Data shown Block Start

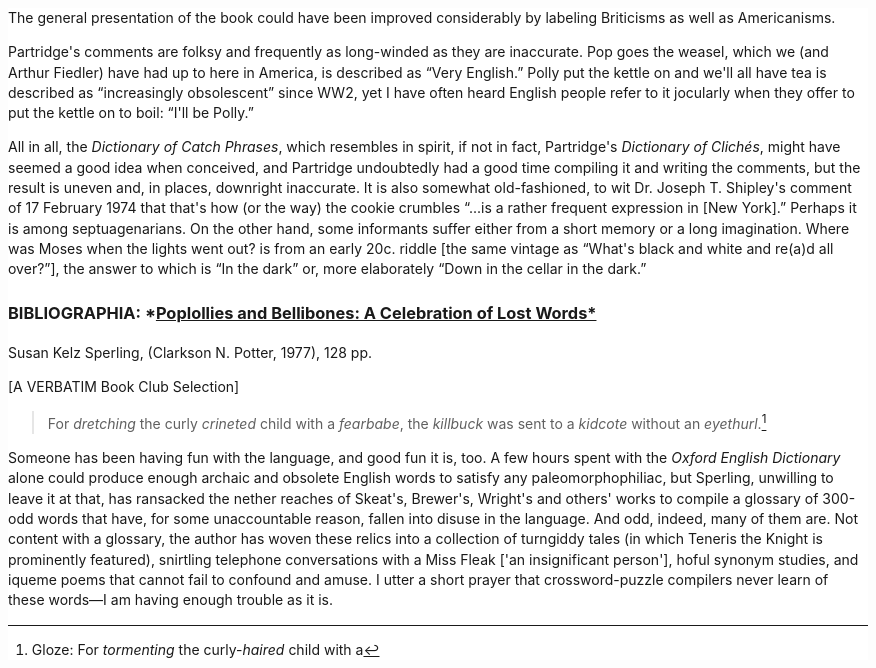 The general presentation of the book could have been
improved considerably by labeling Briticisms as well as
Americanisms.

Partridge's comments are folksy and frequently as long-winded
as they are inaccurate.  Pop goes the weasel, which
we (and Arthur Fiedler) have had up to here in America, is
described as &ldquo;Very English.&rdquo;  Polly put the kettle on and we'll
all have tea is described as &ldquo;increasingly obsolescent&rdquo; since
WW2, yet I have often heard English people refer to it jocularly
when they offer to put the kettle on to boil: &ldquo;I'll be Polly.&rdquo;

All in all, the *Dictionary of Catch Phrases*, which resembles
in spirit, if not in fact, Partridge's *Dictionary of
Clich&eacute;s*, might have seemed a good idea when conceived,
and Partridge undoubtedly had a good time compiling it and
writing the comments, but the result is uneven and, in places,
downright inaccurate.  It is also somewhat old-fashioned, to
wit Dr. Joseph T. Shipley's comment of 17 February 1974
that that's how (or the way) the cookie crumbles &ldquo;...is
a rather frequent expression in [New York].&rdquo;  Perhaps it is
among septuagenarians.  On the other hand, some informants
suffer either from a short memory or a long imagination.
Where was Moses when the lights went out?  is from an early
20c. riddle [the same vintage as &ldquo;What's black and white
and re(a)d all over?&rdquo;], the answer to which is &ldquo;In the dark&rdquo;
or, more elaborately &ldquo;Down in the cellar in the dark.&rdquo;

### BIBLIOGRAPHIA: *[Poplollies and Bellibones: A Celebration of Lost Words*](https://www.abebooks.com/servlet/SearchResults?kn=Poplollies%20and%20Bellibones%3A%20A%20Celebration%20of%20Lost%20Words%20Susan%20Kelz%20Sperling&sts=t&cm_sp=SearchF-_-topnav-_-Results)
Susan Kelz Sperling, (Clarkson N. Potter, 1977), 128 pp.

[A VERBATIM Book Club Selection]

>For *dretching* the curly *crineted* child with a *fearbabe*,
the *killbuck* was sent to a *kidcote* without an *eyethurl*.[^1]

Someone has been having fun with the language, and
good fun it is, too.  A few hours spent with the *Oxford English
Dictionary* alone could produce enough archaic and obsolete
English words to satisfy any paleomorphophiliac, but Sperling,
unwilling to leave it at that, has ransacked the nether reaches
of Skeat's, Brewer's, Wright's and others' works to compile a
glossary of 300-odd words that have, for some unaccountable
reason, fallen into disuse in the language.  And odd, indeed,
many of them are.  Not content with a glossary, the author
has woven these relics into a collection of turngiddy tales (in
which Teneris the Knight is prominently featured), snirtling
telephone conversations with a Miss Fleak ['an insignificant
person'], hoful synonym studies, and iqueme poems that cannot
fail to confound and amuse.  I utter a short prayer that
crossword-puzzle compilers never learn of these words—I am
having enough trouble as it is.


[^1]: Gloze: For *tormenting* the curly-*haired* child with a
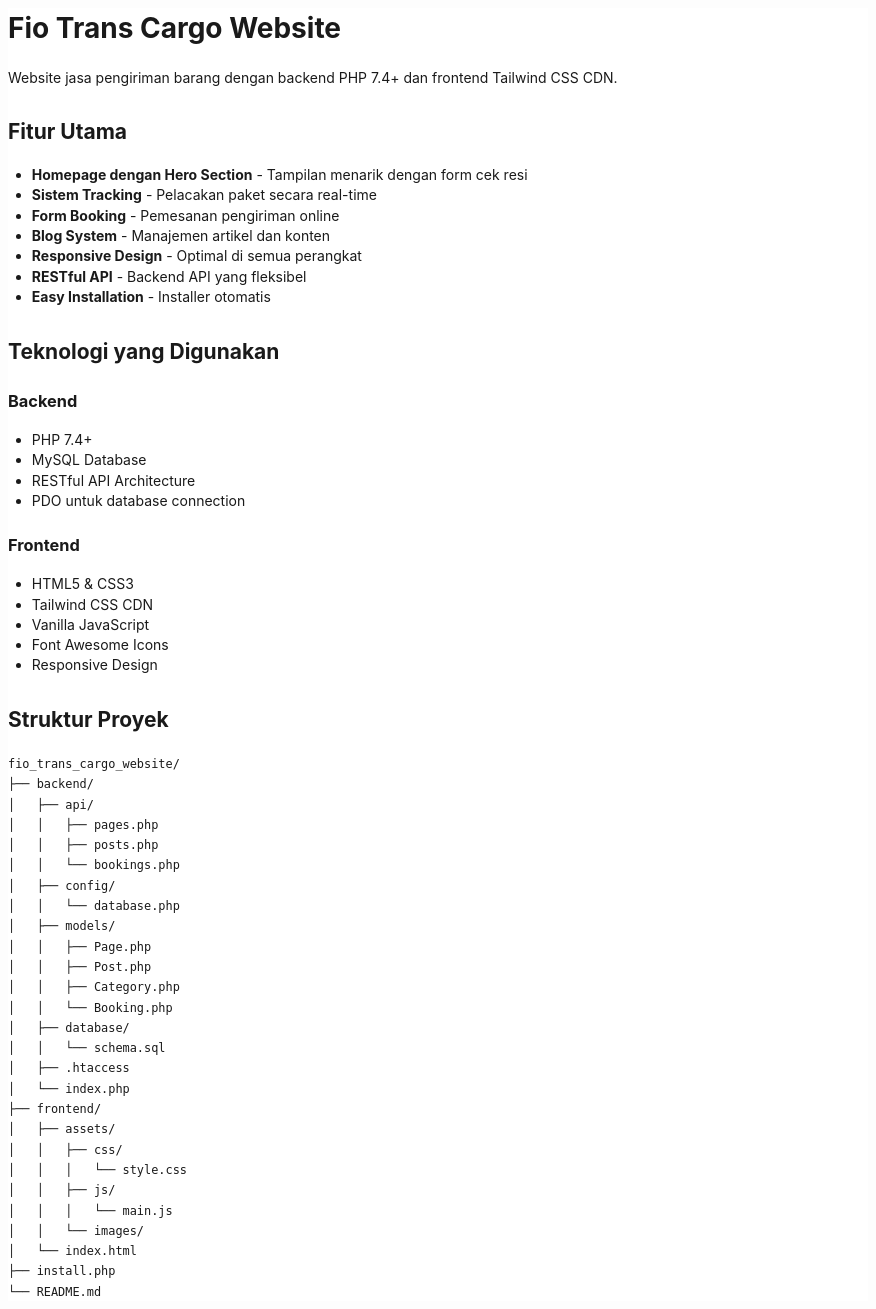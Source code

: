 # Fio Trans Cargo Website
Website jasa pengiriman barang dengan backend PHP 7.4+ dan frontend Tailwind CSS CDN.

## Fitur Utama

- **Homepage dengan Hero Section** - Tampilan menarik dengan form cek resi
- **Sistem Tracking** - Pelacakan paket secara real-time
- **Form Booking** - Pemesanan pengiriman online
- **Blog System** - Manajemen artikel dan konten
- **Responsive Design** - Optimal di semua perangkat
- **RESTful API** - Backend API yang fleksibel
- **Easy Installation** - Installer otomatis

## Teknologi yang Digunakan

### Backend
- PHP 7.4+
- MySQL Database
- RESTful API Architecture
- PDO untuk database connection

### Frontend
- HTML5 & CSS3
- Tailwind CSS CDN
- Vanilla JavaScript
- Font Awesome Icons
- Responsive Design

## Struktur Proyek

```
fio_trans_cargo_website/
├── backend/
│   ├── api/
│   │   ├── pages.php
│   │   ├── posts.php
│   │   └── bookings.php
│   ├── config/
│   │   └── database.php
│   ├── models/
│   │   ├── Page.php
│   │   ├── Post.php
│   │   ├── Category.php
│   │   └── Booking.php
│   ├── database/
│   │   └── schema.sql
│   ├── .htaccess
│   └── index.php
├── frontend/
│   ├── assets/
│   │   ├── css/
│   │   │   └── style.css
│   │   ├── js/
│   │   │   └── main.js
│   │   └── images/
│   └── index.html
├── install.php
└── README.md
```
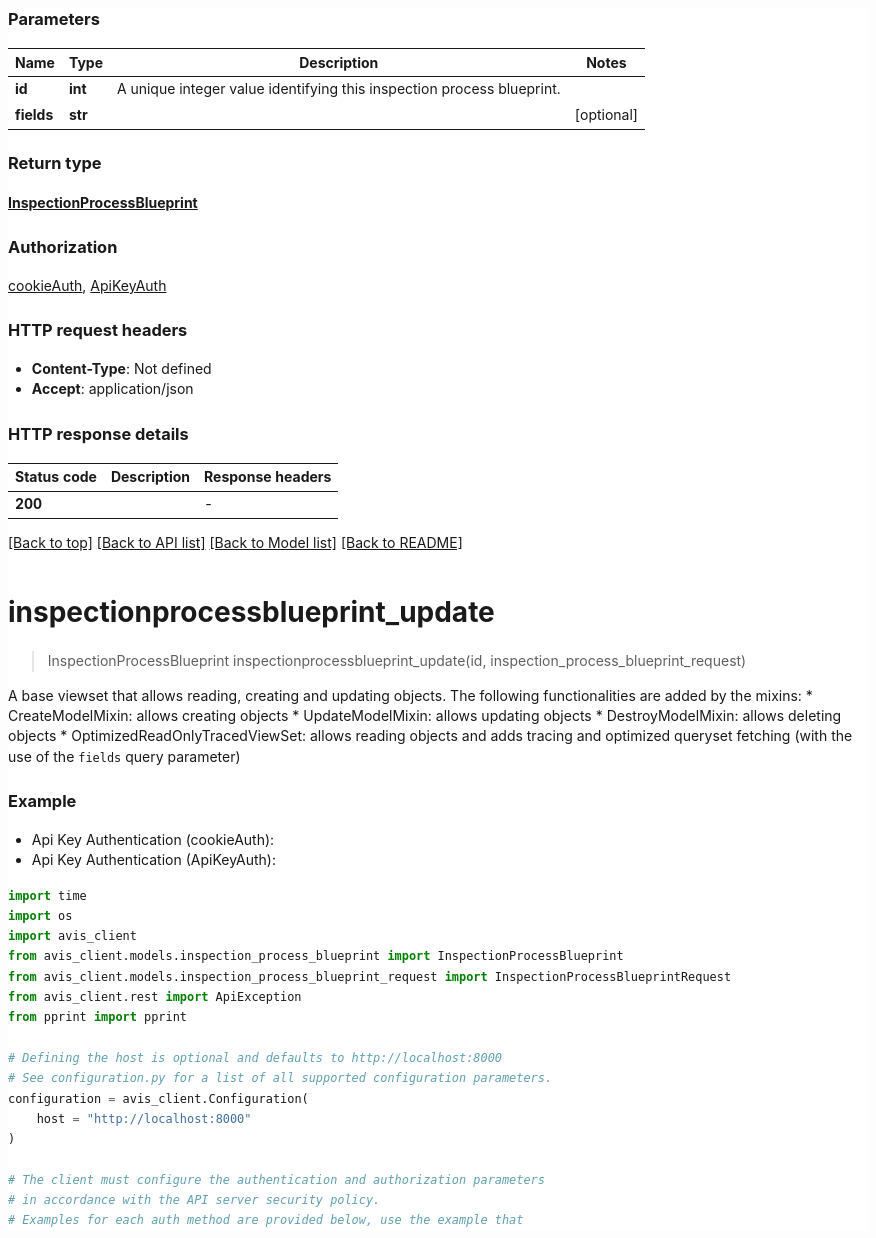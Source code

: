 ### Parameters


Name | Type | Description  | Notes
------------- | ------------- | ------------- | -------------
 **id** | **int**| A unique integer value identifying this inspection process blueprint. |
 **fields** | **str**|  | [optional]

### Return type

[**InspectionProcessBlueprint**](InspectionProcessBlueprint.md)

### Authorization

[cookieAuth](../#cookieAuth), [ApiKeyAuth](../#ApiKeyAuth)

### HTTP request headers

 - **Content-Type**: Not defined
 - **Accept**: application/json

### HTTP response details

| Status code | Description | Response headers |
|-------------|-------------|------------------|
**200** |  |  -  |

[[Back to top]](#) [[Back to API list]](../#documentation-for-api-endpoints) [[Back to Model list]](../#documentation-for-models) [[Back to README]](../)

# **inspectionprocessblueprint_update**
> InspectionProcessBlueprint inspectionprocessblueprint_update(id, inspection_process_blueprint_request)



A base viewset that allows reading, creating and updating objects. The following functionalities are added by the mixins:  * CreateModelMixin: allows creating objects * UpdateModelMixin: allows updating objects * DestroyModelMixin: allows deleting objects * OptimizedReadOnlyTracedViewSet: allows reading objects and adds tracing and optimized queryset fetching (with the use of the `fields` query parameter)

### Example

* Api Key Authentication (cookieAuth):
* Api Key Authentication (ApiKeyAuth):

```python
import time
import os
import avis_client
from avis_client.models.inspection_process_blueprint import InspectionProcessBlueprint
from avis_client.models.inspection_process_blueprint_request import InspectionProcessBlueprintRequest
from avis_client.rest import ApiException
from pprint import pprint

# Defining the host is optional and defaults to http://localhost:8000
# See configuration.py for a list of all supported configuration parameters.
configuration = avis_client.Configuration(
    host = "http://localhost:8000"
)

# The client must configure the authentication and authorization parameters
# in accordance with the API server security policy.
# Examples for each auth method are provided below, use the example that
```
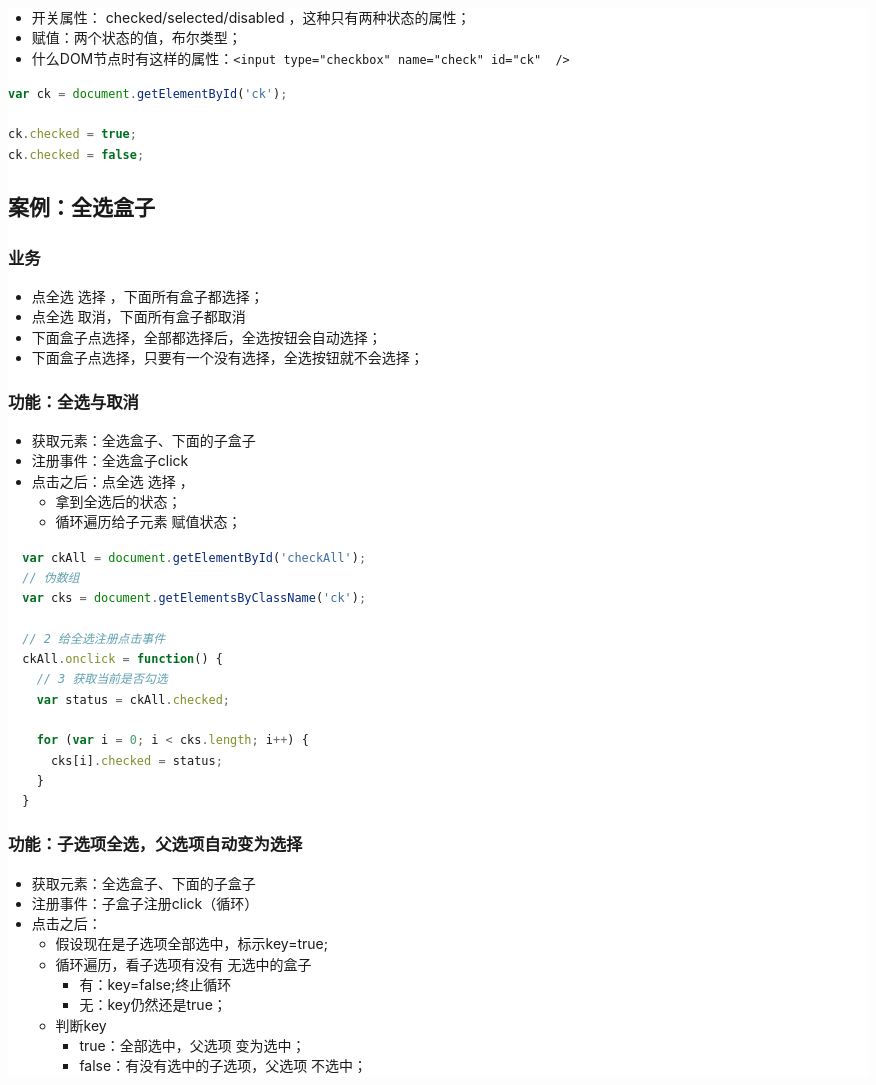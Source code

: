* 开关属性： checked/selected/disabled ，这种只有两种状态的属性；
* 赋值：两个状态的值，布尔类型；
* 什么DOM节点时有这样的属性：`<input type="checkbox" name="check" id="ck"  />`

```js
var ck = document.getElementById('ck');

ck.checked = true;
ck.checked = false;
```



## 案例：全选盒子

### 业务

* 点全选 选择 ，下面所有盒子都选择；
* 点全选 取消，下面所有盒子都取消
* 下面盒子点选择，全部都选择后，全选按钮会自动选择；
* 下面盒子点选择，只要有一个没有选择，全选按钮就不会选择；

### 功能：全选与取消

* 获取元素：全选盒子、下面的子盒子
* 注册事件：全选盒子click
* 点击之后：点全选 选择 ，
  * 拿到全选后的状态；
  * 循环遍历给子元素 赋值状态；

```js
  var ckAll = document.getElementById('checkAll');
  // 伪数组
  var cks = document.getElementsByClassName('ck');

  // 2 给全选注册点击事件
  ckAll.onclick = function() {
    // 3 获取当前是否勾选
    var status = ckAll.checked;

    for (var i = 0; i < cks.length; i++) {
      cks[i].checked = status;
    }
  }
```

### 功能：子选项全选，父选项自动变为选择

* 获取元素：全选盒子、下面的子盒子
* 注册事件：子盒子注册click（循环）
* 点击之后：
  * 假设现在是子选项全部选中，标示key=true;
  * 循环遍历，看子选项有没有 无选中的盒子
    * 有：key=false;终止循环
    * 无：key仍然还是true；
  * 判断key
    * true：全部选中，父选项 变为选中；
    * false：有没有选中的子选项，父选项 不选中；
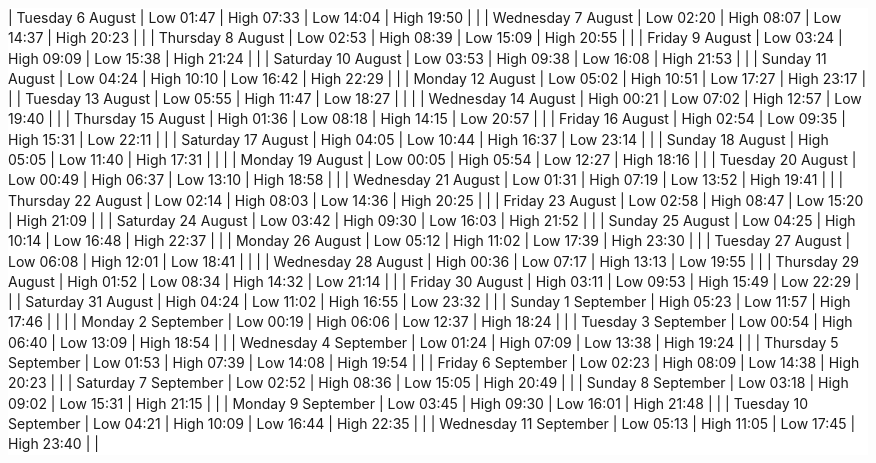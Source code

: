 | Tuesday 6 August | Low 01:47 | High 07:33 | Low 14:04 | High 19:50 |  |
| Wednesday 7 August | Low 02:20 | High 08:07 | Low 14:37 | High 20:23 |  |
| Thursday 8 August | Low 02:53 | High 08:39 | Low 15:09 | High 20:55 |  |
| Friday 9 August | Low 03:24 | High 09:09 | Low 15:38 | High 21:24 |  |
| Saturday 10 August | Low 03:53 | High 09:38 | Low 16:08 | High 21:53 |  |
| Sunday 11 August | Low 04:24 | High 10:10 | Low 16:42 | High 22:29 |  |
| Monday 12 August | Low 05:02 | High 10:51 | Low 17:27 | High 23:17 |  |
| Tuesday 13 August | Low 05:55 | High 11:47 | Low 18:27 |  |  |
| Wednesday 14 August | High 00:21 | Low 07:02 | High 12:57 | Low 19:40 |  |
| Thursday 15 August | High 01:36 | Low 08:18 | High 14:15 | Low 20:57 |  |
| Friday 16 August | High 02:54 | Low 09:35 | High 15:31 | Low 22:11 |  |
| Saturday 17 August | High 04:05 | Low 10:44 | High 16:37 | Low 23:14 |  |
| Sunday 18 August | High 05:05 | Low 11:40 | High 17:31 |  |  |
| Monday 19 August | Low 00:05 | High 05:54 | Low 12:27 | High 18:16 |  |
| Tuesday 20 August | Low 00:49 | High 06:37 | Low 13:10 | High 18:58 |  |
| Wednesday 21 August | Low 01:31 | High 07:19 | Low 13:52 | High 19:41 |  |
| Thursday 22 August | Low 02:14 | High 08:03 | Low 14:36 | High 20:25 |  |
| Friday 23 August | Low 02:58 | High 08:47 | Low 15:20 | High 21:09 |  |
| Saturday 24 August | Low 03:42 | High 09:30 | Low 16:03 | High 21:52 |  |
| Sunday 25 August | Low 04:25 | High 10:14 | Low 16:48 | High 22:37 |  |
| Monday 26 August | Low 05:12 | High 11:02 | Low 17:39 | High 23:30 |  |
| Tuesday 27 August | Low 06:08 | High 12:01 | Low 18:41 |  |  |
| Wednesday 28 August | High 00:36 | Low 07:17 | High 13:13 | Low 19:55 |  |
| Thursday 29 August | High 01:52 | Low 08:34 | High 14:32 | Low 21:14 |  |
| Friday 30 August | High 03:11 | Low 09:53 | High 15:49 | Low 22:29 |  |
| Saturday 31 August | High 04:24 | Low 11:02 | High 16:55 | Low 23:32 |  |
| Sunday 1 September | High 05:23 | Low 11:57 | High 17:46 |  |  |
| Monday 2 September | Low 00:19 | High 06:06 | Low 12:37 | High 18:24 |  |
| Tuesday 3 September | Low 00:54 | High 06:40 | Low 13:09 | High 18:54 |  |
| Wednesday 4 September | Low 01:24 | High 07:09 | Low 13:38 | High 19:24 |  |
| Thursday 5 September | Low 01:53 | High 07:39 | Low 14:08 | High 19:54 |  |
| Friday 6 September | Low 02:23 | High 08:09 | Low 14:38 | High 20:23 |  |
| Saturday 7 September | Low 02:52 | High 08:36 | Low 15:05 | High 20:49 |  |
| Sunday 8 September | Low 03:18 | High 09:02 | Low 15:31 | High 21:15 |  |
| Monday 9 September | Low 03:45 | High 09:30 | Low 16:01 | High 21:48 |  |
| Tuesday 10 September | Low 04:21 | High 10:09 | Low 16:44 | High 22:35 |  |
| Wednesday 11 September | Low 05:13 | High 11:05 | Low 17:45 | High 23:40 |  |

Data shown Block End

__Your instructions__:
State the number of lines in the data that include the string "Responsive", and add nothing else.

__Answer space__:
2